== Problem to solve ==
Wherever the listing has a line with the string "needPreSum", copy that line out.

== Record set ==
┄┄┄┄┄┄┄┄┄┄
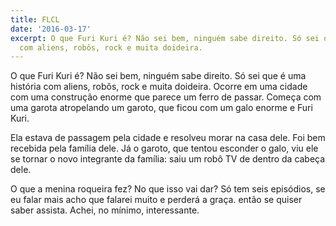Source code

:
 ```yaml
---
title: FLCL
date: '2016-03-17'
excerpt: O que Furi Kuri é? Não sei bem, ninguém sabe direito. Só sei que é uma história
  com aliens, robôs, rock e muita doideira.
---
```




O que Furi Kuri é? Não sei bem, ninguém sabe direito. Só sei que é uma história com aliens, robôs, rock e muita doideira. Ocorre em uma cidade com uma construção enorme que parece um ferro de passar. Começa com uma garota atropelando um garoto, que ficou com um galo enorme e Furi Kuri.

Ela estava de passagem pela cidade e resolveu morar na casa dele. Foi bem recebida pela família dele. Já o garoto, que tentou esconder o galo, viu ele se tornar o novo integrante da família: saiu um robô TV de dentro da cabeça dele.

O que a menina roqueira fez? No que isso vai dar? Só tem seis episódios, se eu falar mais acho que falarei muito e perderá a graça. então se quiser saber assista. Achei, no mínimo, interessante.
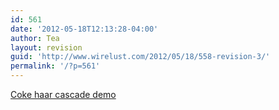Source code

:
 ```yaml
---
id: 561
date: '2012-05-18T12:13:28-04:00'
author: Tea
layout: revision
guid: 'http://www.wirelust.com/2012/05/18/558-revision-3/'
permalink: '/?p=561'
---
```


[Coke haar cascade demo](http://www.youtube.com/watch?v=1DTg3YzDA2g&feature=plcp)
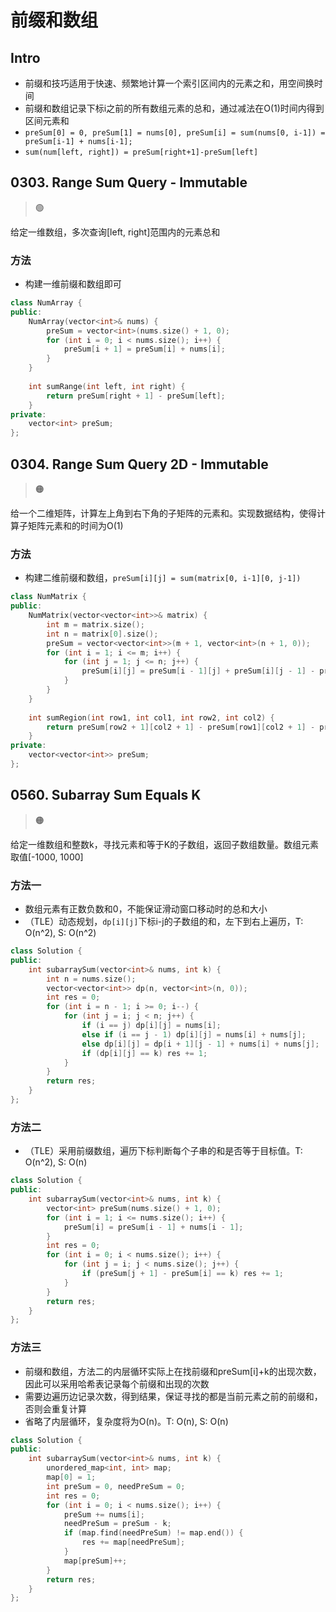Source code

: # 前缀和数组
## Intro

- 前缀和技巧适用于快速、频繁地计算一个索引区间内的元素之和，用空间换时间
- 前缀和数组记录下标i之前的所有数组元素的总和，通过减法在O(1)时间内得到区间元素和
- `preSum[0] = 0, preSum[1] = nums[0], preSum[i] = sum(nums[0, i-1]) = preSum[i-1] + nums[i-1];`
- `sum(num[left, right]) = preSum[right+1]-preSum[left]`

## 0303. Range Sum Query - Immutable

> :green_circle:

给定一维数组，多次查询[left, right]范围内的元素总和

### 方法

- 构建一维前缀和数组即可

```cpp
class NumArray {
public:
    NumArray(vector<int>& nums) {
        preSum = vector<int>(nums.size() + 1, 0);
        for (int i = 0; i < nums.size(); i++) {
            preSum[i + 1] = preSum[i] + nums[i];
        }
    }
    
    int sumRange(int left, int right) {
        return preSum[right + 1] - preSum[left];
    }
private:
    vector<int> preSum;
};
```

## 0304. Range Sum Query 2D - Immutable

>  :orange_circle:

给一个二维矩阵，计算左上角到右下角的子矩阵的元素和。实现数据结构，使得计算子矩阵元素和的时间为O(1)

### 方法

- 构建二维前缀和数组，`preSum[i][j] = sum(matrix[0, i-1][0, j-1])`

```cpp
class NumMatrix {
public:
    NumMatrix(vector<vector<int>>& matrix) {
        int m = matrix.size();
        int n = matrix[0].size();
        preSum = vector<vector<int>>(m + 1, vector<int>(n + 1, 0));
        for (int i = 1; i <= m; i++) {
            for (int j = 1; j <= n; j++) {
                preSum[i][j] = preSum[i - 1][j] + preSum[i][j - 1] - preSum[i - 1][j - 1] + matrix[i - 1][j - 1];
            }
        }
    }
    
    int sumRegion(int row1, int col1, int row2, int col2) {
        return preSum[row2 + 1][col2 + 1] - preSum[row1][col2 + 1] - preSum[row2 + 1][col1] + preSum[row1][col1];
    }
private:
    vector<vector<int>> preSum;
};
```

## 0560. Subarray Sum Equals K

> :orange_circle:

给定一维数组和整数k，寻找元素和等于K的子数组，返回子数组数量。数组元素取值[-1000, 1000]

### 方法一

- 数组元素有正数负数和0，不能保证滑动窗口移动时的总和大小
- （TLE）动态规划，`dp[i][j]`下标i-j的子数组的和，左下到右上遍历，T: O(n^2), S: O(n^2)

```cpp
class Solution {
public:
    int subarraySum(vector<int>& nums, int k) {
        int n = nums.size();
        vector<vector<int>> dp(n, vector<int>(n, 0));
        int res = 0;
        for (int i = n - 1; i >= 0; i--) {
            for (int j = i; j < n; j++) {
                if (i == j) dp[i][j] = nums[i];
                else if (i == j - 1) dp[i][j] = nums[i] + nums[j];
                else dp[i][j] = dp[i + 1][j - 1] + nums[i] + nums[j];
                if (dp[i][j] == k) res += 1;
            }
        }
        return res;
    }
};
```

### 方法二

- （TLE）采用前缀数组，遍历下标判断每个子串的和是否等于目标值。T: O(n^2), S: O(n)

```cpp
class Solution {
public:
    int subarraySum(vector<int>& nums, int k) {
        vector<int> preSum(nums.size() + 1, 0);
        for (int i = 1; i <= nums.size(); i++) {
            preSum[i] = preSum[i - 1] + nums[i - 1];
        }
        int res = 0;
        for (int i = 0; i < nums.size(); i++) {
            for (int j = i; j < nums.size(); j++) {
                if (preSum[j + 1] - preSum[i] == k) res += 1;
            }
        }
        return res;
    }
};
```

### 方法三

- 前缀和数组，方法二的内层循环实际上在找前缀和preSum[i]+k的出现次数，因此可以采用哈希表记录每个前缀和出现的次数
- 需要边遍历边记录次数，得到结果，保证寻找的都是当前元素之前的前缀和，否则会重复计算
- 省略了内层循环，复杂度将为O(n)。T: O(n), S: O(n)

```cpp
class Solution {
public:
    int subarraySum(vector<int>& nums, int k) {
        unordered_map<int, int> map;
        map[0] = 1;
        int preSum = 0, needPreSum = 0;
        int res = 0;
        for (int i = 0; i < nums.size(); i++) {
            preSum += nums[i];
            needPreSum = preSum - k;
            if (map.find(needPreSum) != map.end()) {
                res += map[needPreSum];
            }
            map[preSum]++;
        }
        return res;
    }
};
```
┄┄┄┄┄┄┄┄┄┄
== Solution for this problem ==
        int preSum = 0, needPreSum = 0;
            needPreSum = preSum - k;
            if (map.find(needPreSum) != map.end()) {
                res += map[needPreSum];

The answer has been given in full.